MATERIAL PROVIDED:

=== Section Start ===

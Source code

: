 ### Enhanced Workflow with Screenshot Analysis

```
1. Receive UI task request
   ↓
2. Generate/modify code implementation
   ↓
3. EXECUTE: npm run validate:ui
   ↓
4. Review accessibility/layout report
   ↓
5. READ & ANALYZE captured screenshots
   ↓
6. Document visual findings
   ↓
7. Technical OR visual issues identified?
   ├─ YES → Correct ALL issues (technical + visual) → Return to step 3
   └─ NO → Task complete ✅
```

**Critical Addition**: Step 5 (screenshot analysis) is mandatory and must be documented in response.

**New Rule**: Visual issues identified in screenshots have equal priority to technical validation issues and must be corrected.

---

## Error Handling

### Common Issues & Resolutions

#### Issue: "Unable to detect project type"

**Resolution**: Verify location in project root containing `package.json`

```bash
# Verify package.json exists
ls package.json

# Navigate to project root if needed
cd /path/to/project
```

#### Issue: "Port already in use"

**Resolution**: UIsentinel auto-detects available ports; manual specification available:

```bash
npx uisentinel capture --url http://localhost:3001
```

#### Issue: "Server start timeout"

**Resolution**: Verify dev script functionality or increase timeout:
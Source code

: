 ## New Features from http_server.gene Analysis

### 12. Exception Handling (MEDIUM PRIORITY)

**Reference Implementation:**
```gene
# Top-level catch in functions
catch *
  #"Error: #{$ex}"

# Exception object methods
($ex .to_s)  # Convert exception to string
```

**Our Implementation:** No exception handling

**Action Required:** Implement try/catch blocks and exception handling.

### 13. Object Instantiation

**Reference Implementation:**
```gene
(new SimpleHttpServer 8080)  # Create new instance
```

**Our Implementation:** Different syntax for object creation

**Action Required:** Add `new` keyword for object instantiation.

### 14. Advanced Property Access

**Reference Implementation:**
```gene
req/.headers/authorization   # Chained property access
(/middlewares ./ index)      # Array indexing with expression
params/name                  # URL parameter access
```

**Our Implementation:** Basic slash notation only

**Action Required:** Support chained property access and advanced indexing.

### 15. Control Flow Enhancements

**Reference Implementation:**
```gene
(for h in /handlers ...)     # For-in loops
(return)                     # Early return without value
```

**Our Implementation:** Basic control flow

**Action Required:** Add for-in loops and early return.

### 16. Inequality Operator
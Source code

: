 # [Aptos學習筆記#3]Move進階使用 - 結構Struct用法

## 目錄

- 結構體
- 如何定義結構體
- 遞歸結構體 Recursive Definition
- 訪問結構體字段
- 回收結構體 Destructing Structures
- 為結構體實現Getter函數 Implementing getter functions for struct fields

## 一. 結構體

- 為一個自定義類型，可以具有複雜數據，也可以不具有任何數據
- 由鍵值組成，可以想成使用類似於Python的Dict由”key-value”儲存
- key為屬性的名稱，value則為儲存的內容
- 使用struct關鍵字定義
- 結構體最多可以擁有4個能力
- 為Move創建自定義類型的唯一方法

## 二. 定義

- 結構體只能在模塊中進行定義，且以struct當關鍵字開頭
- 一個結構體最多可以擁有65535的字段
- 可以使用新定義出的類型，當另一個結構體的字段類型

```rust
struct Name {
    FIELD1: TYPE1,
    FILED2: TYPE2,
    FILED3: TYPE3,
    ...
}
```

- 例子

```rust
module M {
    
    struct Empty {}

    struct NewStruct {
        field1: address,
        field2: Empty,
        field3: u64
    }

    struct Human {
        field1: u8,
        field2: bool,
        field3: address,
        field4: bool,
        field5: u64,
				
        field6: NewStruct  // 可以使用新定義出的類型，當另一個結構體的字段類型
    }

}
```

=== Section End ===

WHAT YOU WILL DO: Whenever a line in the data holds "NewStruct", copy that line.

YOUR RESPONSE:
    struct NewStruct {
        field6: NewStruct  // 可以使用新定義出的類型，當另一個結構體的字段類型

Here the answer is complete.